The remote is in a local Minio instance to buckets with a retention-policy set to get immutable backups.
I has been working fine for about 4 month but it's after that it got bad.First of all, I'm not sure it's related to the long backup times but I get some of these in the logs and my guess it's because with retention enabled Minio keeps empty directories/prefixes until the deleted files exceeds than the retention period:
no alias references VHD
Transfer and Merge seems quite ok and I think it is "Clean VM Directory" which is the culprit, it can go on for hours.
At first I thought the long backup times could be related to performance on Minio but I can't see any S3 requests at that time.
During my troubleshooting I start to think it's the backup-process which is idle or waiting and will continue after a timeout but I don't know how to debug this further.
There have been a few timeout logged:"message": "Connection timed out after 600000 ms", "stack": "TimeoutError: Connection timed out after 600000 ms\n at ClientRequest.<anonymous> (/opt/xen-orchestra/node_modules/@aws-sdk/node-http-handler/node_modules/@smithy/node-http-handler/dist-cjs/set-socket-timeout.js:7:30)\n at Object.onceWrapper (node:events:632:28)\n at ClientRequest.emit (node:events:518:28)\n at ClientRequest.patchedEmit [as emit] (/opt/xen-orchestra/@xen-orchestra/log/configure.js:52:17)\n at TLSSocket.emitRequestTimeout (node:_http_client:863:9)\n at Object.onceWrapper (node:events:632:28)\n at TLSSocket.emit (node:events:530:35)\n at TLSSocket.patchedEmit [as emit] (/opt/xen-orchestra/@xen-orchestra/log/configure.js:52:17)\n at Socket._onTimeout (node:net:604:8)\n at listOnTimeout (node:internal/timers:588:17)"
I have adjusted Concurrency both up and down, with a lower value the timeout seems to be avoided, but even without there errors the backup times is just as large.
Some assistance would be much appreciated.
-
Hi,
Sadly, even if Minio is probably better than others (eg BackBlaze), they can suffer from various issues.
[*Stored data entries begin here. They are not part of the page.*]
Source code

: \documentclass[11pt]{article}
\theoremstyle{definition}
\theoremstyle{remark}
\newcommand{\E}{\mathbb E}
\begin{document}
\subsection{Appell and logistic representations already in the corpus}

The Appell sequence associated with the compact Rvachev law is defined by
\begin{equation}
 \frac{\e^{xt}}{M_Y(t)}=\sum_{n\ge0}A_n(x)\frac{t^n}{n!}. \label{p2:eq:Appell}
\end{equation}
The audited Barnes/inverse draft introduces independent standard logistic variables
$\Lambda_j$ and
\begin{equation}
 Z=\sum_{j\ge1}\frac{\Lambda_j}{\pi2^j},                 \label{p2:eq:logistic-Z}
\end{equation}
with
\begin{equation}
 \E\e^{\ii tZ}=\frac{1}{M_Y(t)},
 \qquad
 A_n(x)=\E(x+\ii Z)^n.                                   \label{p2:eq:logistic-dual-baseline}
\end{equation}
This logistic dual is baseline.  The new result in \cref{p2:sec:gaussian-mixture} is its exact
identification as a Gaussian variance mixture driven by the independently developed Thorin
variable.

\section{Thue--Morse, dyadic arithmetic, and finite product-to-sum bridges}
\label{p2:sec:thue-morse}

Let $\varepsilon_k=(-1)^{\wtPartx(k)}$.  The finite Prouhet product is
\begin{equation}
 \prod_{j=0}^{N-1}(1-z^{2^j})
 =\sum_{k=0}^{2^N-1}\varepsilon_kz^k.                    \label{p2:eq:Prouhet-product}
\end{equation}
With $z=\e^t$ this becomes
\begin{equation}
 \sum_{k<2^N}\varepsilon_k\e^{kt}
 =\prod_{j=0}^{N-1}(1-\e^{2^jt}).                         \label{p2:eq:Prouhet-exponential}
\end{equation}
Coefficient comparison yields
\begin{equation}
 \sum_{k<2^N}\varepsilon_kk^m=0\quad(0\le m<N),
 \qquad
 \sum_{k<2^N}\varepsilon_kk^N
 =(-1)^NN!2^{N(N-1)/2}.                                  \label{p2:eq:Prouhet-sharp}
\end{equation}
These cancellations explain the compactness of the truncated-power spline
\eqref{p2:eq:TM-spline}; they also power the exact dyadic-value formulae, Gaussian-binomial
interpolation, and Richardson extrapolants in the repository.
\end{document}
There's a reason why we only provide official pro support on AWS.
Would it be possible to test another provider to double check it's not XO related?
-
One thing I've notices is that if I do a trace in Minio I see no S3-requests but suddenly it shows a couple of s3.list_objects_v2 witch gives status 499 and the duration is just about 10 minutes. But this gives no timeoutin the backuplog.
Are you thinking about test a public provider such as AWS?
I'm not sure we are able to do so. One thing I'm about to do is to test a newer version of Minio in docker on another server running Ubuntu 24.04
As of now it's an older version running native on a OmniOS server ontop of ZFS-storage.Is there a way to get more verbose logging from the backup job?
-
Adding @florent in the loop